_What to work on_
Wherever a line in the records contains the word "coefficient", return that line.

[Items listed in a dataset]
● ● ● ●

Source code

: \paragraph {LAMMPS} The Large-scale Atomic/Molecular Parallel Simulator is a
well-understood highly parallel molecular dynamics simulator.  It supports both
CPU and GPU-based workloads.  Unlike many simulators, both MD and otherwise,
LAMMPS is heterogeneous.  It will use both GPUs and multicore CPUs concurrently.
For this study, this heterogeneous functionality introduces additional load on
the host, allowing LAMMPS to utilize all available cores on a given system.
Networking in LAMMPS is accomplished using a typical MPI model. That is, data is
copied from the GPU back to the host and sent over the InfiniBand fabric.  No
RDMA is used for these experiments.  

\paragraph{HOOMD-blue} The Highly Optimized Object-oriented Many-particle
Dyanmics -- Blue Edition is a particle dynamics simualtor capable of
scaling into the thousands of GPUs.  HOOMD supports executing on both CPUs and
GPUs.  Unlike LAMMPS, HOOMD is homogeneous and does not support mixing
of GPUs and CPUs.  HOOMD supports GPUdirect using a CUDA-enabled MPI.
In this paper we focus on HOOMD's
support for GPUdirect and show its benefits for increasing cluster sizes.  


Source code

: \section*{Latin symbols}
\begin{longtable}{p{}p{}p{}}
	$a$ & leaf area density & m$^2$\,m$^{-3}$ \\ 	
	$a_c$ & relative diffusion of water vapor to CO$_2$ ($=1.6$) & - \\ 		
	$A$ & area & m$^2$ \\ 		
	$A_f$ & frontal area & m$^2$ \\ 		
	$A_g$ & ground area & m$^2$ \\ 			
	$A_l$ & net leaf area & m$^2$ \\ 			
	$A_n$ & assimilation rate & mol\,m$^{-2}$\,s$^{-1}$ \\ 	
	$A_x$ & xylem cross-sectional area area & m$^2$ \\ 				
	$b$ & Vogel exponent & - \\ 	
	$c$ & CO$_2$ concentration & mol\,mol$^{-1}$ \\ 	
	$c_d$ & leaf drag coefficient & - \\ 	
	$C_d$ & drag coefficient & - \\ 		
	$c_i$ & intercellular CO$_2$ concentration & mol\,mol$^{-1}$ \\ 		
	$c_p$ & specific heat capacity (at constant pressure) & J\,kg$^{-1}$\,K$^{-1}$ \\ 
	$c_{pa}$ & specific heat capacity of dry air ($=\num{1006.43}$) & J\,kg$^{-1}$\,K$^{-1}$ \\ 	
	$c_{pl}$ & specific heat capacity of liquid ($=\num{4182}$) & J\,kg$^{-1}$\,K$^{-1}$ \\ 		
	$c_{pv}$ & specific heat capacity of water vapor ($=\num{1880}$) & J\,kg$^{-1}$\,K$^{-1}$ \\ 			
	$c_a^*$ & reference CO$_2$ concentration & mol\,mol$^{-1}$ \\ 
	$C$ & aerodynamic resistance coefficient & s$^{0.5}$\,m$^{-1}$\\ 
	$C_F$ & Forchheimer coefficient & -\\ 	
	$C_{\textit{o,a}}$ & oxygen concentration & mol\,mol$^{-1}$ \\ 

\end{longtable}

● ● ● ●

_Task solution_
	$c_d$ & leaf drag coefficient & - \\ 	
	$C_d$ & drag coefficient & - \\ 		
	$C$ & aerodynamic resistance coefficient & s$^{0.5}$\,m$^{-1}$\\ 
	$C_F$ & Forchheimer coefficient & -\\ 	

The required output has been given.